- Born: March 19, 1932 (age 93) Tokyo

= Ito Bungaku =

Japanese entrepreneur, founder and editor-in-chief

Bungaku Ito (Jap. 伊藤 文學 new characters 伊藤 文学; born March 19, 1932) is a Japanese entrepreneur, founder and editor-in-chief of Japan's first commercially based homosexuality magazine Barazoku. He is the president of Daini-Shobo (Jap. 株式会社第二書房).

== Biography ==

Bungaku Ito was born in Tokyo in 1932 in a family of publisher Toichi Ito. Ito graduated from Komazawa University with a degree in Japanese literature. He was interested in Japanese poetry and was a member of university literary circles.

In 1948, Toichi Ito founded a small publishing house called Daini-Shobo. After graduation, Bungaku Ito joined his father's company and began to study publishing.

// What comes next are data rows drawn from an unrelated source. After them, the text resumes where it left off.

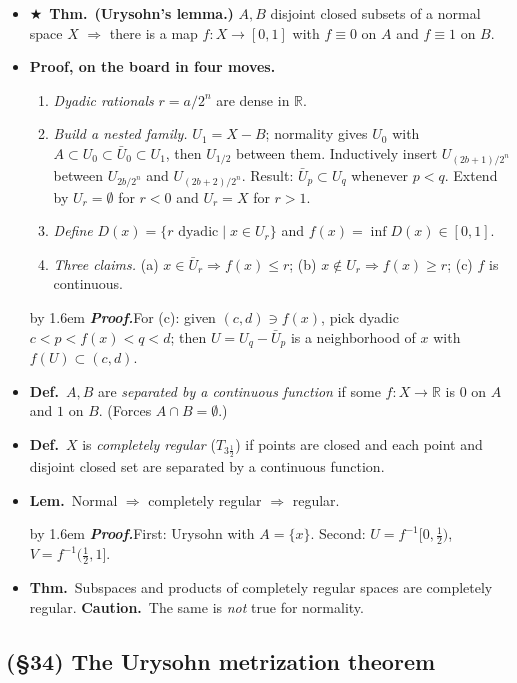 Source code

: \documentclass[12pt,a4paper]{article}
\newcommand{\Dfn}{\textbf{Def.}~}
\newcommand{\Thm}{\textbf{Thm.}~}
\newcommand{\Lem}{\textbf{Lem.}~}
\newcommand{\Warn}{\textbf{Caution.}~}
\newcommand{\Key}{$\bigstar$~}                  %
\newcommand{\Pf}[1]{%
  \par\addvspace{7pt}\nopagebreak
  \begingroup
    \advance\leftskip by 1.6em
    \parindent=0pt \small\color{prf}%
    \textbf{\textit{Proof.}}\enspace #1\par
  \endgroup
  \addvspace{9pt}}
\newenvironment{BL}%
  {\begin{itemize}[leftmargin=1.4em,labelsep=0.55em,itemsep=11pt,topsep=11pt,parsep=0pt]}%
  {\end{itemize}}
\newenvironment{NL}%
  {\begin{enumerate}[label=(\arabic*),leftmargin=2em,labelsep=0.45em,itemsep=6pt,topsep=7pt,parsep=0pt]}%
  {\end{enumerate}}
\newcommand{\RR}{\mathbb{R}}
\newcommand{\imp}{\Rightarrow}
\begin{document}
\begin{BL}
\item \Key\Thm \textbf{(Urysohn's lemma.)} $A,B$ disjoint closed subsets of a normal space $X$
      $\imp$ there is a map $f\colon X\to[0,1]$ with $f\equiv0$ on $A$ and $f\equiv1$ on $B$.
\item \textbf{Proof, on the board in four moves.}
  \begin{NL}
  \item \emph{Dyadic rationals} $r=a/2^n$ are dense in $\RR$.
  \item \emph{Build a nested family.} $U_1=X-B$; normality gives $U_0$ with
        $A\subset U_0\subset\bar U_0\subset U_1$, then $U_{1/2}$ between them.
        Inductively insert $U_{(2b+1)/2^n}$ between $U_{2b/2^n}$ and $U_{(2b+2)/2^n}$.
        Result: $\bar U_p\subset U_q$ whenever $p<q$.
        Extend by $U_r=\emptyset$ for $r<0$ and $U_r=X$ for $r>1$.
  \item \emph{Define} $D(x)=\{r\text{ dyadic}\mid x\in U_r\}$ and
        \(f(x)=\inf D(x)\in[0,1].\)
  \item \emph{Three claims.}
        (a) $x\in\bar U_r\imp f(x)\le r$;\;
        (b) $x\notin U_r\imp f(x)\ge r$;\;
        (c) $f$ is continuous.
  \end{NL}
\Pf{For (c): given $(c,d)\ni f(x)$, pick dyadic $c<p<f(x)<q<d$; then
$U=U_q-\bar U_p$ is a neighborhood of $x$ with $f(U)\subset(c,d)$.}
\item \Dfn $A,B$ are \emph{separated by a continuous function} if some $f\colon X\to\RR$
      is $0$ on $A$ and $1$ on $B$. (Forces $A\cap B=\emptyset$.)
\item \Dfn $X$ is \emph{completely regular} ($T_{3\frac12}$) if points are closed and each
      point and disjoint closed set are separated by a continuous function.
\item \Lem Normal $\imp$ completely regular $\imp$ regular.
\Pf{First: Urysohn with $A=\{x\}$.
Second: $U=f^{-1}[0,\tfrac12)$, $V=f^{-1}(\tfrac12,1]$.}
\item \Thm Subspaces and products of completely regular spaces are completely regular.
      \Warn The same is \emph{not} true for normality.
\end{BL}

\subsection{(\S34) The Urysohn metrization theorem}
\end{document}
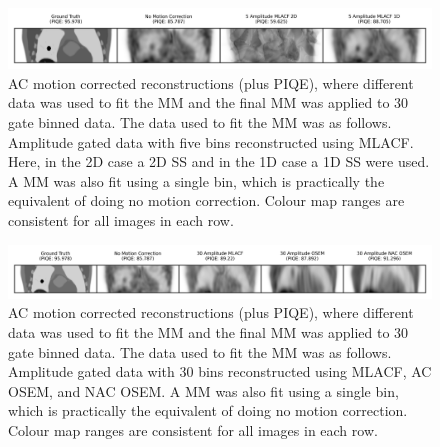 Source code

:             \begin{figure}
                \centering
                
                \includegraphics[width=1.0\linewidth]{figures/motion_correction_2_results_2_1d_vs_2d_visual_analysis.png}
                
                \captionsetup{singlelinecheck=false}
                \caption{
                    \gls{AC} motion corrected reconstructions (plus \gls{PIQE}), where different data was used to fit the \gls{MM} and the final \gls{MM} was applied to $30$ gate binned data. The data used to fit the \gls{MM} was as follows. Amplitude gated data with five bins reconstructed using \gls{MLACF}. Here, in the \gls{2D} case a \gls{2D} \gls{SS} and in the \gls{1D} case a \gls{1D} \gls{SS} were used. A \gls{MM} was also fit using a single bin, which is practically the equivalent of doing no motion correction. Colour map ranges are consistent for all images in each row.
                }
                
                \label{fig:evaluation_of_pet_ct_motion_correction_incorporating_motion_models_using_mlacf_and_complex_gating_schemes_results_1d_vs_2d_visual_analysis}
            \end{figure}

            \begin{figure}
                \centering
                
                \includegraphics[width=1.0\linewidth]{figures/motion_correction_2_results_2_30_amplitude_visual_analysis.png}
                
                \captionsetup{singlelinecheck=false}
                \caption{
                    \gls{AC} motion corrected reconstructions (plus \gls{PIQE}), where different data was used to fit the \gls{MM} and the final \gls{MM} was applied to $30$ gate binned data. The data used to fit the \gls{MM} was as follows. Amplitude gated data with $30$ bins reconstructed using \gls{MLACF}, \gls{AC} \gls{OSEM}, and \gls{NAC} \gls{OSEM}. A \gls{MM} was also fit using a single bin, which is practically the equivalent of doing no motion correction. Colour map ranges are consistent for all images in each row.
                }
                
                \label{fig:evaluation_of_pet_ct_motion_correction_incorporating_motion_models_using_mlacf_and_complex_gating_schemes_results_30_amplitude_visual_analysis}
            \end{figure}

Daini Shobo was not doing very well at the time: it focused on publishing collections of poetry, and although the reviews of some of them by literary critics were positive, they did not sell much.

In 1962, Bungaku Ito, who had almost taken over the publishing house by then, decided to publish a series of erotic literature called Night Books (Jap ナイト・ブックス). The series became popular, with more than 60 books published, and Ito decided that his publishing house needed to focus on erotica.

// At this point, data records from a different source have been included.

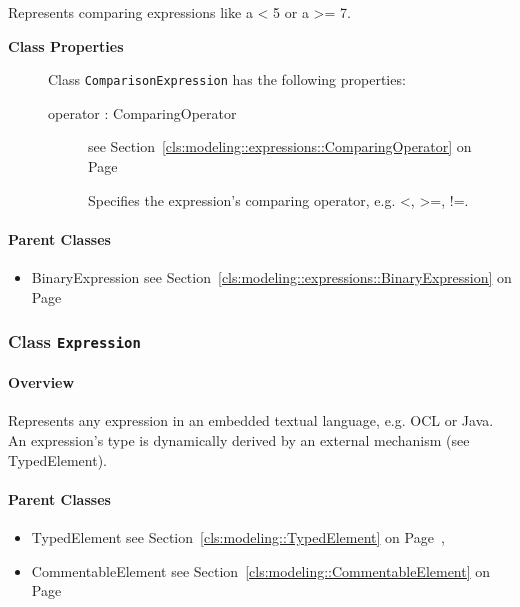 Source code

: 	
			
Represents comparing expressions like a < 5 or a >= 7.	
		
	


\begin{description}

	\item[\textbf{Class Properties}] Class \texttt{ComparisonExpression} has the following properties:
	\begin{description}
\item[operator : ComparingOperator 	]
see Section~\ref{cls:modeling::expressions::ComparingOperator} on Page~\pageref{cls:modeling::expressions::ComparingOperator}\hspace{\fill}
\nopagebreak


	
			
Specifies the expression's comparing operator, e.g. <, >=, !=.	
		
	
	\end{description}
	
	

\end{description}

\paragraph{Parent Classes}
\begin{itemize}
\item BinaryExpression see Section~\ref{cls:modeling::expressions::BinaryExpression} on Page~\pageref{cls:modeling::expressions::BinaryExpression}\end{itemize}
\subsubsection{\Large{Class \bfseries \texttt{Expression}\normalfont}}
\label{cls:modeling::expressions::Expression} 
\paragraph{Overview}

	
			
Represents any expression in an embedded textual language, e.g. OCL or Java. An expression's type is dynamically derived by an external mechanism (see TypedElement).	
		
	



\paragraph{Parent Classes}
\begin{itemize}
\item TypedElement see Section~\ref{cls:modeling::TypedElement} on Page~\pageref{cls:modeling::TypedElement}, \item CommentableElement see Section~\ref{cls:modeling::CommentableElement} on Page~\pageref{cls:modeling::CommentableElement}\end{itemize}
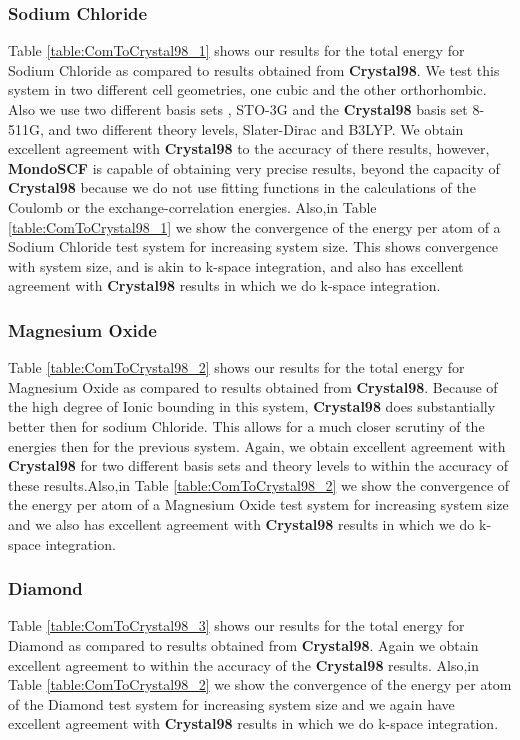 \documentclass[prb,aps,nobibnotes,twocolumn,doublespace,twocolumngrid,superbib]{revtex4}
\begin{document}
\subsubsection{Sodium Chloride}

Table \ref{table:ComToCrystal98_1} shows our results for the total
energy for Sodium Chloride as compared to results obtained from \textbf{Crystal98}.
We test this system in two different cell geometries, one cubic and
the other orthorhombic. Also we use two different basis sets , STO-3G
and the \textbf{Crystal98} basis set 8-511G, and two different theory levels, 
Slater-Dirac and B3LYP. We obtain excellent agreement with \textbf{Crystal98} to the accuracy
of there results, however, \textbf{MondoSCF} is capable of obtaining
very precise results, beyond the capacity of \textbf{Crystal98} because
we do not use fitting functions in the calculations of the Coulomb
or the exchange-correlation energies. Also,in Table \ref{table:ComToCrystal98_1}
we show the convergence of the energy per atom of a Sodium Chloride
test system for increasing system size. This shows convergence with
system size, and is akin to k-space integration, and also has excellent agreement
with \textbf{Crystal98} results in which we do k-space integration. 


\subsubsection{Magnesium Oxide}

Table \ref{table:ComToCrystal98_2} shows our results for the total
energy for Magnesium Oxide as compared to results obtained from \textbf{Crystal98}.
Because of the high degree of Ionic bounding in this system, \textbf{Crystal98}
does substantially better then for sodium Chloride. This allows for
a much closer scrutiny of the energies then for the previous system.
Again, we obtain excellent agreement with \textbf{Crystal98} for two
different basis sets and theory levels to within the accuracy of these
results.Also,in Table \ref{table:ComToCrystal98_2}
we show the convergence of the energy per atom of a Magnesium Oxide
test system for increasing system size and we also has excellent agreement
with \textbf{Crystal98} results in which we do k-space integration.


\subsubsection{Diamond}

Table \ref{table:ComToCrystal98_3} shows our results for the total
energy for Diamond as compared to results obtained from \textbf{Crystal98}.
Again we obtain excellent agreement to within the accuracy of the
\textbf{Crystal98} results.
Also,in Table \ref{table:ComToCrystal98_2}
we show the convergence of the energy per atom of the Diamond
test system for increasing system size and we again have excellent agreement
with \textbf{Crystal98} results in which we do k-space integration.
\end{document}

In 1966, Daini Shobo, run by Ito alone, published Alone Sex Life: For the Days of Solitude (Jap. ひとりぼっちの性生活=孤独に生きる日々のために) by Masami Akiyama (秋山正美). The book described the process of masturbation. At the time, other publishers did not want to publish such literature, however, the book sold well (several tens of thousands of copies were sold out). In the same year, Ito published two more of Akiyama's books, after which the publisher began to receive letters with questions and opinions from readers, mainly homosexual readers.

In 1968, Ito published two new books by Akiyama, aimed at a homosexual audience 30,000 copies of which were sold. However, many customers were embarrassed to buy the book in stores and came directly to the publisher for it.

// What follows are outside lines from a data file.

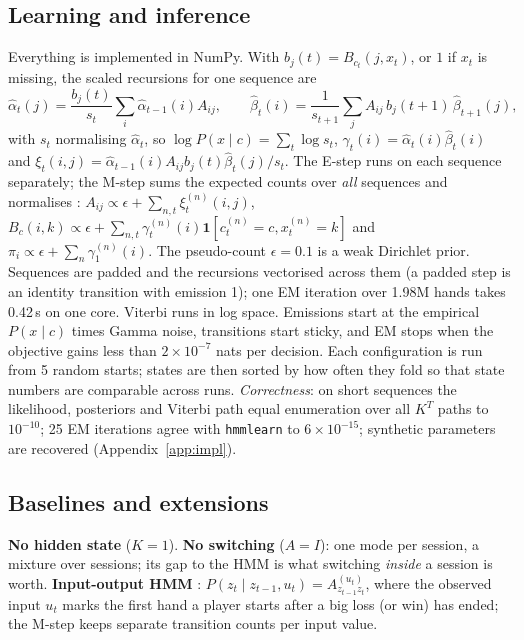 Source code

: \subsection{Learning and inference}
Everything is implemented in NumPy. With $b_j(t)=B_{c_t}(j,x_t)$, or $1$ if $x_t$ is missing, the scaled recursions for one sequence are
\begin{equation}
\hat\alpha_t(j)=\frac{b_j(t)}{s_t}\sum_i\hat\alpha_{t-1}(i)A_{ij},\qquad
\hat\beta_t(i)=\frac{1}{s_{t+1}}\sum_jA_{ij}\,b_j(t+1)\,\hat\beta_{t+1}(j),
\end{equation}
with $s_t$ normalising $\hat\alpha_t$, so $\log P(x\mid c)=\sum_t\log s_t$, $\gamma_t(i)=\hat\alpha_t(i)\hat\beta_t(i)$ and $\xi_t(i,j)=\hat\alpha_{t-1}(i)A_{ij}b_j(t)\hat\beta_t(j)/s_t$. The E-step runs on each sequence separately; the M-step sums the expected counts over \emph{all} sequences and normalises \cite{rabiner1989}: $A_{ij}\propto\epsilon+\sum_{n,t}\xi^{(n)}_t(i,j)$, $B_c(i,k)\propto\epsilon+\sum_{n,t}\gamma^{(n)}_t(i)\mathbf 1[c^{(n)}_t=c,x^{(n)}_t=k]$ and $\pi_i\propto\epsilon+\sum_n\gamma^{(n)}_1(i)$.
The pseudo-count $\epsilon=0.1$ is a weak Dirichlet prior. Sequences are padded and the recursions vectorised across them (a padded step is an identity transition with emission 1); one EM iteration over 1.98M hands takes 0.42\,s on one core. Viterbi runs in log space. Emissions start at the empirical $P(x\mid c)$ times Gamma noise, transitions start sticky, and EM stops when the objective gains less than $2\times10^{-7}$ nats per decision. Each configuration is run from 5 random starts; states are then sorted by how often they fold so that state numbers are comparable across runs. \emph{Correctness}: on short sequences the likelihood, posteriors and Viterbi path equal enumeration over all $K^T$ paths to $10^{-10}$; 25 EM iterations agree with \texttt{hmmlearn} \cite{hmmlearn} to $6\times10^{-15}$; synthetic parameters are recovered (Appendix~\ref{app:impl}).

\subsection{Baselines and extensions}
\label{sec:personal}
\textbf{No hidden state} ($K=1$). \textbf{No switching} ($A=I$): one mode per session, a mixture over sessions; its gap to the HMM is what switching \emph{inside} a session is worth. \textbf{Input-output HMM} \cite{bengio1995}: $P(z_t\mid z_{t-1},u_t)=A^{(u_t)}_{z_{t-1}z_t}$, where the observed input $u_t$ marks the first hand a player starts after a big loss (or win) has ended; the M-step keeps separate transition counts per input value.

Ito started to publish materials for homosexual audiences and decided to publish a gay magazine to stand up for people suffering from discrimination and reduce social prejudice against them

The first issue of Barazoku was published on July 30, 1971, and was the first gay magazine in Japan that could be purchased in stores (before that, only self-published magazines were available).

Barazoku was published for 33 years, and remained one of the most popular gay press publications in Japan.

== Personal life ==
In 1958, Ito married Kimiko Kawashima. They have son Fumihito. On January 11, 1970, his wife died at the age of 33 from carbon monoxide poisoning. In October of the same year, Ito married for the second time. He had another son, Fumihisa, by his second wife.